■ Activity ■
Search the lines of the records for the word "AttorneyTask", and copy every line that has it.

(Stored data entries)
________

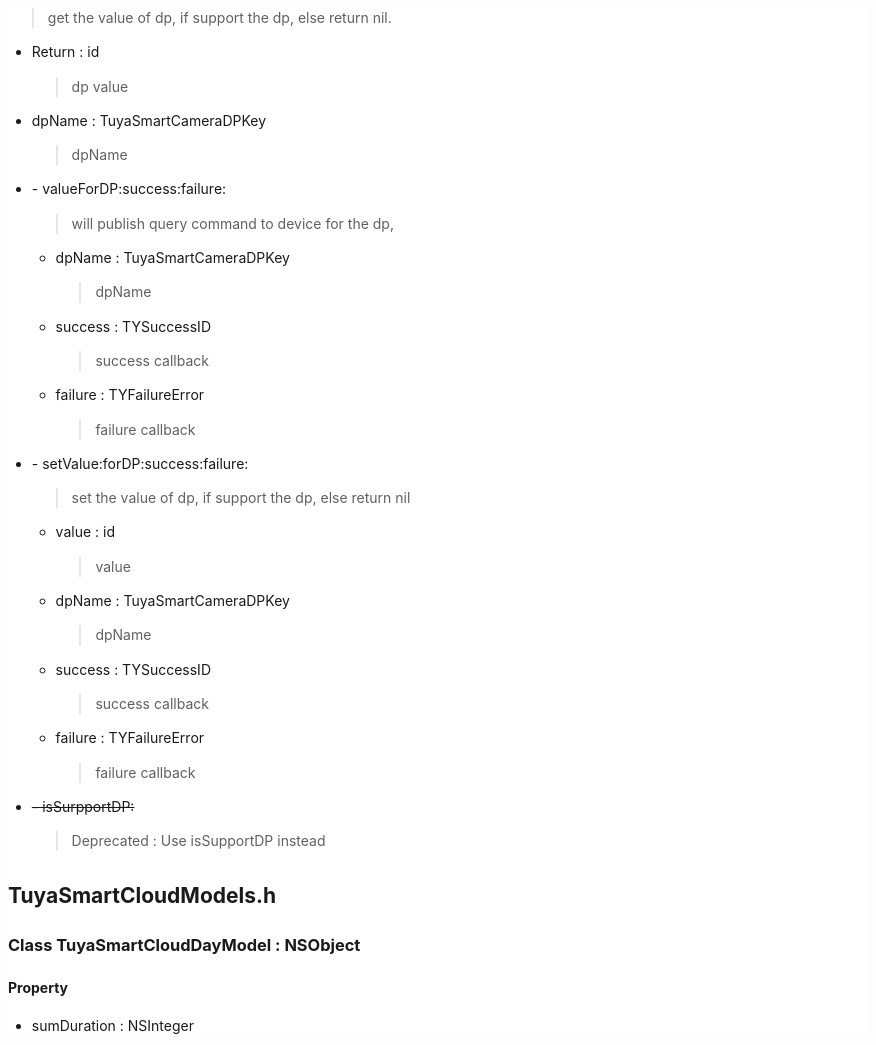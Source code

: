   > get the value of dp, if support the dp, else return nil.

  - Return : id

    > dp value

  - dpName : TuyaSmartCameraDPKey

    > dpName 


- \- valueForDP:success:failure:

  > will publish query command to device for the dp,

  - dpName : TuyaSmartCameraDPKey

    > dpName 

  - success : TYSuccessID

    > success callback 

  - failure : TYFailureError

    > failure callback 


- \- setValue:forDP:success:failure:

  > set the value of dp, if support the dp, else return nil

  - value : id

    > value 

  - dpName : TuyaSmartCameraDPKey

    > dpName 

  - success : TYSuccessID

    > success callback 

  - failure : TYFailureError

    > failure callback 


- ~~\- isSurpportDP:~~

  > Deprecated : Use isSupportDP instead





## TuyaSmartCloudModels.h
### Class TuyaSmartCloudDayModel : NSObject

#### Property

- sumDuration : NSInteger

________

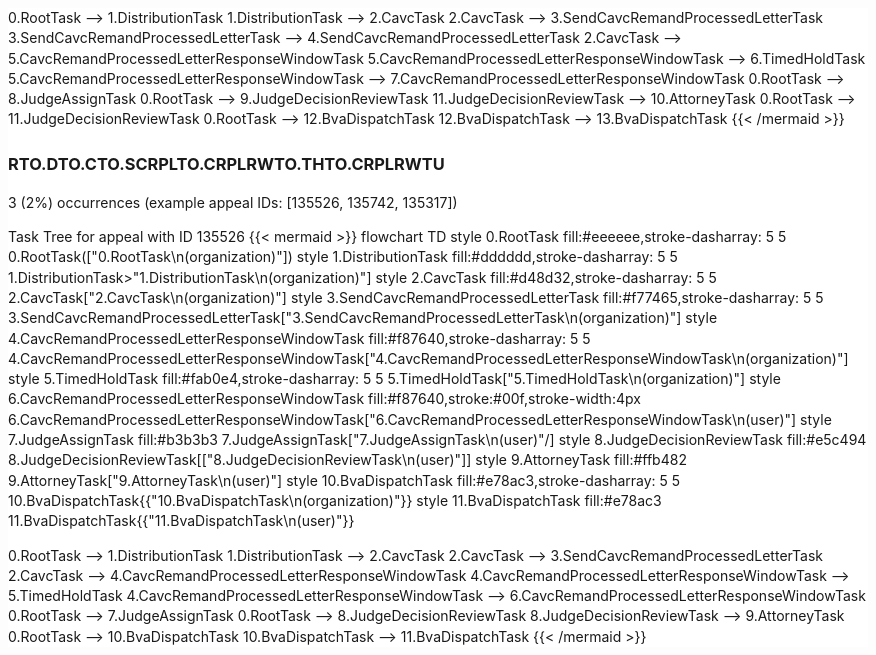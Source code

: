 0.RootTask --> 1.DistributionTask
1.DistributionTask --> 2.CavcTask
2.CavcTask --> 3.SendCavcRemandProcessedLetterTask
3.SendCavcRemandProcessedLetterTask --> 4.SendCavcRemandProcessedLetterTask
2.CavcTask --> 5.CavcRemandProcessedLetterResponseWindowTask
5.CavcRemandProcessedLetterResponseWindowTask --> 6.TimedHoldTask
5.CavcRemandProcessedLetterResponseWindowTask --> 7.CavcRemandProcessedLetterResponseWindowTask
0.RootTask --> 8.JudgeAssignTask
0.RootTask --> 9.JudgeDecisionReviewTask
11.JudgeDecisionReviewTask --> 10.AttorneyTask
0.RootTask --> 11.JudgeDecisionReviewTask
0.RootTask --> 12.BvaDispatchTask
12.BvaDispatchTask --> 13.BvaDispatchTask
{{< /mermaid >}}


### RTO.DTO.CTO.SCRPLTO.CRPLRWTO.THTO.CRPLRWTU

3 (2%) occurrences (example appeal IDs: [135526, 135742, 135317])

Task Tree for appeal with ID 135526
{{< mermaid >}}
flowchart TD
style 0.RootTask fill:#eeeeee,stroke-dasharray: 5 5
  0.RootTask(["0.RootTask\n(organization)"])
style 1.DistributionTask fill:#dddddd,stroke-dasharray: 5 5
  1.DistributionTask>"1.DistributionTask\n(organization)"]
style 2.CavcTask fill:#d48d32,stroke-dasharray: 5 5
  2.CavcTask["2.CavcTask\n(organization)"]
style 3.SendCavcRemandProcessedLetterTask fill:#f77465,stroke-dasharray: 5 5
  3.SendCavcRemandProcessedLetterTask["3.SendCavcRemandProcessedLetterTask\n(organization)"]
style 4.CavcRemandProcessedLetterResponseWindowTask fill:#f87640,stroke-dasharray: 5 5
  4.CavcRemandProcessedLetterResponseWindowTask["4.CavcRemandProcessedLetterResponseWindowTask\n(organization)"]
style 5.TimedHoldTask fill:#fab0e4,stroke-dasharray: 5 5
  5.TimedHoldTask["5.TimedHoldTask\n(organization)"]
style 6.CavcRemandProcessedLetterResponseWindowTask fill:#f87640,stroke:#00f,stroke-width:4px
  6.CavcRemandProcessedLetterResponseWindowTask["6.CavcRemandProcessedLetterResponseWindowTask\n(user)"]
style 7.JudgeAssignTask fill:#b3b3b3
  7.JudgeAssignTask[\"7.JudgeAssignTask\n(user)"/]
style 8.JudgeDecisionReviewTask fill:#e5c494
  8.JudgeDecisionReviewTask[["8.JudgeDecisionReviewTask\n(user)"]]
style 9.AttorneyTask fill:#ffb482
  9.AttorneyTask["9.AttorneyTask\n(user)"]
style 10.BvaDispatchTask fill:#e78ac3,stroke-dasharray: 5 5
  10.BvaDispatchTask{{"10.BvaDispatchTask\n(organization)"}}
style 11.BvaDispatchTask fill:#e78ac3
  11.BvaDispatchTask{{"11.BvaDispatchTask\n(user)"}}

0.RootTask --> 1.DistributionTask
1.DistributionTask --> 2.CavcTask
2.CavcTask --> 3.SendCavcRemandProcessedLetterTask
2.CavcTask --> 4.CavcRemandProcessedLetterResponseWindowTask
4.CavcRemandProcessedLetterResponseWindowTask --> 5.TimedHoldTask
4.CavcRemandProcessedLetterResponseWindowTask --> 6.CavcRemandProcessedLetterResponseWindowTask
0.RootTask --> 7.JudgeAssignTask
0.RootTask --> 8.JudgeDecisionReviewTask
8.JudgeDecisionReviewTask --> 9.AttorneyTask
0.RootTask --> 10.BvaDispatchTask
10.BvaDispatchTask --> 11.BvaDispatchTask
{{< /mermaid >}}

________

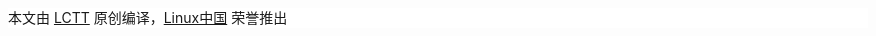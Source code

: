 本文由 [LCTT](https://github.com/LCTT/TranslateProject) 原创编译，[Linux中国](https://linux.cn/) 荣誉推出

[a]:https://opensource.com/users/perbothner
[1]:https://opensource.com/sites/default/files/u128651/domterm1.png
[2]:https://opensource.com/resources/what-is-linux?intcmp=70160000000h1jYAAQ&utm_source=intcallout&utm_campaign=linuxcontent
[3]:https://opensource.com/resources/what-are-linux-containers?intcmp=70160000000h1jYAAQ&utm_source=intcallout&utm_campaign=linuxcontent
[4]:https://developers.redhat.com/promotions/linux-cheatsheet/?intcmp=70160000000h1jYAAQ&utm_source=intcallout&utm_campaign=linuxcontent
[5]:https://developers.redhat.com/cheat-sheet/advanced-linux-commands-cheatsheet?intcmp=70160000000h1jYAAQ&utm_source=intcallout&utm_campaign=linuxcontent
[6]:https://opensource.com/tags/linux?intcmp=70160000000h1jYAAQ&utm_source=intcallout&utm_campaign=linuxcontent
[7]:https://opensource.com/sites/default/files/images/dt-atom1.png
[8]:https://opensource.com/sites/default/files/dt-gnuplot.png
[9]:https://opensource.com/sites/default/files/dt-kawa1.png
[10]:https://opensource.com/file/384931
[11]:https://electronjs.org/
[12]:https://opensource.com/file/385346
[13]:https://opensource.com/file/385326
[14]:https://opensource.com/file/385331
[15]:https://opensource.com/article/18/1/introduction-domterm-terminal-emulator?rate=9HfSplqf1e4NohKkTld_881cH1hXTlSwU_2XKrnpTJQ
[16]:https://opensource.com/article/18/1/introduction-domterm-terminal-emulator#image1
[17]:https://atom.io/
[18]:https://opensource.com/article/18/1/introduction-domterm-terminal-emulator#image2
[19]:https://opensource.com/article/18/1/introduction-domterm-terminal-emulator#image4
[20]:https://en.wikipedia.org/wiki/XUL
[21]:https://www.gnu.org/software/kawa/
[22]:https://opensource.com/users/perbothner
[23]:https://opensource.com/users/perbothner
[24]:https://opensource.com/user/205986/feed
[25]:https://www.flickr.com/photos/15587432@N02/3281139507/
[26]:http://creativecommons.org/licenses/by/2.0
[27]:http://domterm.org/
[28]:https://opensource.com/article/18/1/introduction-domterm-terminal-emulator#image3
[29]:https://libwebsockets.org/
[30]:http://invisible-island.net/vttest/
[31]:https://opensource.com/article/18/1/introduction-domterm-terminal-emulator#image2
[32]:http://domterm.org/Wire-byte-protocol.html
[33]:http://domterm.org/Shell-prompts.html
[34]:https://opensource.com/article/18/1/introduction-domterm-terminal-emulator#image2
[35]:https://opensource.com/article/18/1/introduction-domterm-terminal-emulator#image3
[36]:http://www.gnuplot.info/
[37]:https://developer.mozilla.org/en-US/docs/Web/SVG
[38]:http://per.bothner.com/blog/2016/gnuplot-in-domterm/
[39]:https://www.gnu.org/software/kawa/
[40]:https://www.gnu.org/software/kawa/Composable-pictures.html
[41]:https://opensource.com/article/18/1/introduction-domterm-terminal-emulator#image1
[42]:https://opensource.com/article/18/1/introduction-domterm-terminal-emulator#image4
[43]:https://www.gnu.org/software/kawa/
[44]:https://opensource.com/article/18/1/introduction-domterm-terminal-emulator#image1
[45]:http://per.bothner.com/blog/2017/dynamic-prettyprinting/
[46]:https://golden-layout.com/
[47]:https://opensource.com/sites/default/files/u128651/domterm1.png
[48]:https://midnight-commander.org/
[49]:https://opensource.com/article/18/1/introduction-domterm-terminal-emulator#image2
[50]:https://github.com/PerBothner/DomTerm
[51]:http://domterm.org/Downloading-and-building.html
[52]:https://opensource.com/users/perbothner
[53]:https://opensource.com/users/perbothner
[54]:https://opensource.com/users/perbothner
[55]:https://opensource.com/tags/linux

________

■ Answer area ■
11.JudgeDecisionReviewTask --> 10.AttorneyTask
style 9.AttorneyTask fill:#ffb482
  9.AttorneyTask["9.AttorneyTask\n(user)"]
8.JudgeDecisionReviewTask --> 9.AttorneyTask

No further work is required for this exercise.